I Won’t Miss Game

In case you’ve missed the news, Game is on the ropes. Given that Game Group owns Gamestation, the only specialist high-street gaming retailers going under seems to be a matter of ‘when’ rather than ‘if’, which will leave us with the hardly stable HMV and… well… that’s it. Here in Bournemouth, with no large supermarket branches in the town centre, if Game and Gamestation go there will be absolutely nowhere to buy new games at retail – used from CEX, or the slim hope that the Tesco Express starts selling big releases.

I’m not going to deny that almost no high-street presence is a bad thing for the visibility of gaming, putting it entirely into the hands of online retailers and forcing platform holders’ hands in getting their digital distribution systems together. High-street electronics stores haven’t exactly been thriving either, and the low margins on hardware have always made them lukewarm on gaming at the best of times – again, none of them in my town – so it’s not unfeasible that some towns will have nowhere to buy games of any kind in the near future, unless you count an iPhone from the O2 shop.

But even despite these onrushing problems, I won’t mourn Game when it goes.
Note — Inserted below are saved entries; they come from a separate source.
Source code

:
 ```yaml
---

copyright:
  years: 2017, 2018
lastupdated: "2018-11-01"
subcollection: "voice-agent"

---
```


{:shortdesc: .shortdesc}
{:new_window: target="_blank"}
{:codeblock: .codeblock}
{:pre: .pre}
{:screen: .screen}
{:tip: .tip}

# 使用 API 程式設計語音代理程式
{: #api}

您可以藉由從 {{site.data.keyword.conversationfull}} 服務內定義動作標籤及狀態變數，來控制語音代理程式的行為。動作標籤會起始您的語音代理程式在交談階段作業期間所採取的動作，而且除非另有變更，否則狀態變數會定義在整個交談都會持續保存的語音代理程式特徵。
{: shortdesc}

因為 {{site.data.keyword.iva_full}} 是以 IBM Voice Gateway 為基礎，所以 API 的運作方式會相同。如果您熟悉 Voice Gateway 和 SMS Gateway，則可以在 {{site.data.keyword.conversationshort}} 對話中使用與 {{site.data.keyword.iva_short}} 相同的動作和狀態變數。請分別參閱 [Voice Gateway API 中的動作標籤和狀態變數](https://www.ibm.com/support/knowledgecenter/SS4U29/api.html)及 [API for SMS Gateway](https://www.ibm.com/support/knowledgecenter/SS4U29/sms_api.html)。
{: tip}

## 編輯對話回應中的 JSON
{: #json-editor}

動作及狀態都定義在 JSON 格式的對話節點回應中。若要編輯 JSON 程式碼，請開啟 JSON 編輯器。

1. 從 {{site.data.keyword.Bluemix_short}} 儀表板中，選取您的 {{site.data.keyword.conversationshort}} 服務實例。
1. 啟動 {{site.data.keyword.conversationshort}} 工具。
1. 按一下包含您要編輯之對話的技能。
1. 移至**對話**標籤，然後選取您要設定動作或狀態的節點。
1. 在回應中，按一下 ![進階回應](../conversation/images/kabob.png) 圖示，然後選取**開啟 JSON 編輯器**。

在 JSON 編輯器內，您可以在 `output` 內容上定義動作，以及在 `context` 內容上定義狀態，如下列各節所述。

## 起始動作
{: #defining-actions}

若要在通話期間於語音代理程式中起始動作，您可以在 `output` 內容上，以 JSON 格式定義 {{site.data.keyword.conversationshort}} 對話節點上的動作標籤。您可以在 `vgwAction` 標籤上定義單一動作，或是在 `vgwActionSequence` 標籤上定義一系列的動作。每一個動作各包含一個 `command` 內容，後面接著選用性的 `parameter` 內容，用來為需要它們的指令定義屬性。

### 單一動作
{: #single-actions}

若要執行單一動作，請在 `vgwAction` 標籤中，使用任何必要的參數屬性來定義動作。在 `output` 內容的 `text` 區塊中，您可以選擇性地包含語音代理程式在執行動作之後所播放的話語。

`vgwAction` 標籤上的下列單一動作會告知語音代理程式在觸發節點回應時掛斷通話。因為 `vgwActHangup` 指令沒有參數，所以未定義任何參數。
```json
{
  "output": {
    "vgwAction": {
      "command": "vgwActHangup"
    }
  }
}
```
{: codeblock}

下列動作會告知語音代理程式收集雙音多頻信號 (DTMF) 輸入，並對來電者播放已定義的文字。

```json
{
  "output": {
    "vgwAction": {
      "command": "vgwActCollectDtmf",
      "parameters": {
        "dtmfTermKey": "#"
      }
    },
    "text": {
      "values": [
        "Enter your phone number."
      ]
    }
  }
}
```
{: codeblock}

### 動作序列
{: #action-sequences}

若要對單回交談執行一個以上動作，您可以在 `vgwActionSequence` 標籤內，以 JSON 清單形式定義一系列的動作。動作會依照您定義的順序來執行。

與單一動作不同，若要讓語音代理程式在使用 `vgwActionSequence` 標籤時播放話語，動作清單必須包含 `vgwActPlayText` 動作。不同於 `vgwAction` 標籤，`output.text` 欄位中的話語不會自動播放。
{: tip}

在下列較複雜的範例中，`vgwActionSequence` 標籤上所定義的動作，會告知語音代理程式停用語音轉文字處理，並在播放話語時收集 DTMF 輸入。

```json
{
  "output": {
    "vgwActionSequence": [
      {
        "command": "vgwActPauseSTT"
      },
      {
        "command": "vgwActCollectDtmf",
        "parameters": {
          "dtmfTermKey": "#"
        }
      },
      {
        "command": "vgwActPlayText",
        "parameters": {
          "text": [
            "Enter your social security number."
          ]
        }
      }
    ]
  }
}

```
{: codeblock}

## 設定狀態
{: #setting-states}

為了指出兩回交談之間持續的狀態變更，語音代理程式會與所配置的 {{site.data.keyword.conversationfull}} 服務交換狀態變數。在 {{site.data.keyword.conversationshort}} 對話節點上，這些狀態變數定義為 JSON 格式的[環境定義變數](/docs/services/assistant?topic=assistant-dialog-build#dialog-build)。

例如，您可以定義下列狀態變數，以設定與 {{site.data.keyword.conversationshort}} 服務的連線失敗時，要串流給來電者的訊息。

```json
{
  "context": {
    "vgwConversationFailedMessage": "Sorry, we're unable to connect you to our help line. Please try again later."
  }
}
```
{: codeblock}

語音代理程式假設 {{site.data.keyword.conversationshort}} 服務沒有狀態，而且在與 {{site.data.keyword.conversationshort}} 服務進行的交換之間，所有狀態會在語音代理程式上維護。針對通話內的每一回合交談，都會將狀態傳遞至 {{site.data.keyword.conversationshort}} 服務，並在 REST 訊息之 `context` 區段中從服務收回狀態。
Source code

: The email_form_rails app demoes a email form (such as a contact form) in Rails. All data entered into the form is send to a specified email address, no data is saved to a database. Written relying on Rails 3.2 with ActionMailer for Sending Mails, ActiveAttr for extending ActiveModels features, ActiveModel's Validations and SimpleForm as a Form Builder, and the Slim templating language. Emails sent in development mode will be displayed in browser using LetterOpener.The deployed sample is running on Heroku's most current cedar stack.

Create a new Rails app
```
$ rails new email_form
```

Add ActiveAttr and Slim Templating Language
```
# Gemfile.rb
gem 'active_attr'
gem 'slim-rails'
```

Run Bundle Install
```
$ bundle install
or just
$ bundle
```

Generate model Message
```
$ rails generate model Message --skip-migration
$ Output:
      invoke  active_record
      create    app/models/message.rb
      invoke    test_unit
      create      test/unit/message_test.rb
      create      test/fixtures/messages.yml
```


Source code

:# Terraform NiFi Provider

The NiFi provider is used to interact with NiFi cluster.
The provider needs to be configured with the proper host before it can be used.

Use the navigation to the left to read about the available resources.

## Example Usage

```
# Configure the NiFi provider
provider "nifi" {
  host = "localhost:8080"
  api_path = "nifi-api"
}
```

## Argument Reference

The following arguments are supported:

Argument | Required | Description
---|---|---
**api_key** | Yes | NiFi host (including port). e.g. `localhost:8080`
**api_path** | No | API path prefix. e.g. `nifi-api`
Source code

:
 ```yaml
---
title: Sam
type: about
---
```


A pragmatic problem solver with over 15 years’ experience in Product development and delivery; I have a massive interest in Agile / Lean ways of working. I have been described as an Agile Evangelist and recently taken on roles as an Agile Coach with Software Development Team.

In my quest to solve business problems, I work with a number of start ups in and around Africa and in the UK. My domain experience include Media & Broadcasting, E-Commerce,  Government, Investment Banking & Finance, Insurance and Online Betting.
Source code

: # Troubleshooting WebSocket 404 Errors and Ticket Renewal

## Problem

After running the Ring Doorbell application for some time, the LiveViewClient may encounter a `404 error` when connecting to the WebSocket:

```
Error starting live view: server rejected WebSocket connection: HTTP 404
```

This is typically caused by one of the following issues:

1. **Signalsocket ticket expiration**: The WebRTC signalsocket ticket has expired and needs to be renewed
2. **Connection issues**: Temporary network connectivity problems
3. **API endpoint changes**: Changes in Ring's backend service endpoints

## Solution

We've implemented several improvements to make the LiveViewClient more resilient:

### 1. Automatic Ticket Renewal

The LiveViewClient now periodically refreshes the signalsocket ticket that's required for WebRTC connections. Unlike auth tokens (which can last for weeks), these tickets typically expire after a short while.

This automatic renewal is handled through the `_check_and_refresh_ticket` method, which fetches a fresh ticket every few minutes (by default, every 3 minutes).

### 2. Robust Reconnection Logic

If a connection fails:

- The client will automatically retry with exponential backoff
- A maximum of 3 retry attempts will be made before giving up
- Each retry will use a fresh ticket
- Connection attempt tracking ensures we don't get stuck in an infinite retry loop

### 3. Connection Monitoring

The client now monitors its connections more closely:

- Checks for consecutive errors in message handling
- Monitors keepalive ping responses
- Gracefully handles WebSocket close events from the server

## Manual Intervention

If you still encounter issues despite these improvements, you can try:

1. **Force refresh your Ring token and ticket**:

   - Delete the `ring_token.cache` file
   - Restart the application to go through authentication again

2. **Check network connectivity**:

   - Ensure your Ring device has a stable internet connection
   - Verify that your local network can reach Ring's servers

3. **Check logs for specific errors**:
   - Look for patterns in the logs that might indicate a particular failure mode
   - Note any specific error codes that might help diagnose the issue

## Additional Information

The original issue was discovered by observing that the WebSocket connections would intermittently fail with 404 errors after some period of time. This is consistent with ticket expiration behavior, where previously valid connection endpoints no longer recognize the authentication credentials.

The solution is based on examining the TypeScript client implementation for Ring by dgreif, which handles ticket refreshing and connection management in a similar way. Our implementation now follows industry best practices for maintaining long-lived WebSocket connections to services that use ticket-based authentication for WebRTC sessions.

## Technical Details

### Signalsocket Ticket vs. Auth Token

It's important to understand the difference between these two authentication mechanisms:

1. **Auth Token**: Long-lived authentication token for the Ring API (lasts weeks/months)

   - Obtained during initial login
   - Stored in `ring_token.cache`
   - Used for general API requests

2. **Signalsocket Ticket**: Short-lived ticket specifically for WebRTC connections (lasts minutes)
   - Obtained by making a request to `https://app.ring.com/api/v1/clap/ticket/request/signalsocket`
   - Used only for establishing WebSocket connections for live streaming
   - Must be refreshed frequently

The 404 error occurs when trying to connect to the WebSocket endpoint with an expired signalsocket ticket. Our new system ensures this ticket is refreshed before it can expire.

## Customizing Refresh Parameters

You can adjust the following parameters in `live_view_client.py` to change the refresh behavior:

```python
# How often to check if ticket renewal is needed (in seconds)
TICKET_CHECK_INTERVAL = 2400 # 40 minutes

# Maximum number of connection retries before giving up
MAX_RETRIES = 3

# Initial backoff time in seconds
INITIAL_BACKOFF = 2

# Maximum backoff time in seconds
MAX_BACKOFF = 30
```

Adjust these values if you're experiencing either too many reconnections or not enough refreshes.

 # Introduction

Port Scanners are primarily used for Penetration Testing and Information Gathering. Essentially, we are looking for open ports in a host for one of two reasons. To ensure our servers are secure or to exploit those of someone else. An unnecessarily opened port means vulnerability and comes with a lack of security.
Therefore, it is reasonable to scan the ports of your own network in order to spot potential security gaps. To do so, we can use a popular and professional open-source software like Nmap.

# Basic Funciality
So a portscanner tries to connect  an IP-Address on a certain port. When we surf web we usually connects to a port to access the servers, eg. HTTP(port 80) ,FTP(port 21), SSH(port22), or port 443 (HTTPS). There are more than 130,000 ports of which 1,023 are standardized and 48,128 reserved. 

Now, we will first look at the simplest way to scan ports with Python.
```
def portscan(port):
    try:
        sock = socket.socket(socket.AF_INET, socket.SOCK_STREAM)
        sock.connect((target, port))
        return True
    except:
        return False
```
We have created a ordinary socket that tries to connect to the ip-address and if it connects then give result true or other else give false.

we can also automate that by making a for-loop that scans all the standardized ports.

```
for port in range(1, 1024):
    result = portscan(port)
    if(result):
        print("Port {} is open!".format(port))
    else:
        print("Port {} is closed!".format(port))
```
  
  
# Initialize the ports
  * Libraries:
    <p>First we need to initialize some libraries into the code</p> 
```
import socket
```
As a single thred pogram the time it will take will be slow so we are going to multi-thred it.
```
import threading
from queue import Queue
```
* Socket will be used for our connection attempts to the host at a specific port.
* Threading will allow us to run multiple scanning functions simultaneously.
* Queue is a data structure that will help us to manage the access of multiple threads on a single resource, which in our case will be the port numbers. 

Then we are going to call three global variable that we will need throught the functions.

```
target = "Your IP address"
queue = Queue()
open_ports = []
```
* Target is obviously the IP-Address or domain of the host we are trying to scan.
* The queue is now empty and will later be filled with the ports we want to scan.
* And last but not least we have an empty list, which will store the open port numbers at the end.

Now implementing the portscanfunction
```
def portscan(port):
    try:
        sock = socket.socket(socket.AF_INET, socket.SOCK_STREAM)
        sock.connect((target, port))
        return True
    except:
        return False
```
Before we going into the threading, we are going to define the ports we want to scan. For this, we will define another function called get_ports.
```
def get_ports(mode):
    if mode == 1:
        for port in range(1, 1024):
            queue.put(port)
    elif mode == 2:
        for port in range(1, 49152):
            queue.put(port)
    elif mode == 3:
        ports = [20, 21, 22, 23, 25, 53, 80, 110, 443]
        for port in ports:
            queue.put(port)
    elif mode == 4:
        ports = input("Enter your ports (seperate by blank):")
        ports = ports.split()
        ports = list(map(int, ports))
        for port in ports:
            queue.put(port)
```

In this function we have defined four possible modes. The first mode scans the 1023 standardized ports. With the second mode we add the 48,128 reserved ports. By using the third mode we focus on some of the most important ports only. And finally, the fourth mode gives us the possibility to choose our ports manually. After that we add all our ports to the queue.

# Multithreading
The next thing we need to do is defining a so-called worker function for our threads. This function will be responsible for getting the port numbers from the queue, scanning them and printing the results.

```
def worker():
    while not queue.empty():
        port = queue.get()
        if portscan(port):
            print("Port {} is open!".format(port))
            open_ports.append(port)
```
It’s been everything that’s wrong with games retail for a long time. Coupled with the supermarkets and online retailers, it mostly killed off the once-thriving independent retail market, which, for me, took away a big part of the gaming community and places where I made friends I still have today. No indies meant no import games in shops, but moving entirely online hasn’t destroyed that market and it won’t for the games market in general.

Having Game be this industry’s sole representative at retail has been embarrassing, frankly. Looking around one of the shops, it’s both a typical example of a retailing dinosaur, struggling to sell new product as it claws desperately to the RRP that no one expects to pay any more, and devalues games by looking and acting like it’s only patronised by people who like shopping in a glorified pawn shop. I don’t feel good when I bite the bullet and go in because I need a product immediately but find myself stuck in the queue behind a kid haggling over how little he’s being offered for FIFA 08, or when I buy something new and get nudged towards saving a whole £5 by buying the used one with stickers all over it and not a penny for the developers I’m supporting. No wonder people who only go in for birthday and Christmas presents think gaming is for people with a mental age of 12.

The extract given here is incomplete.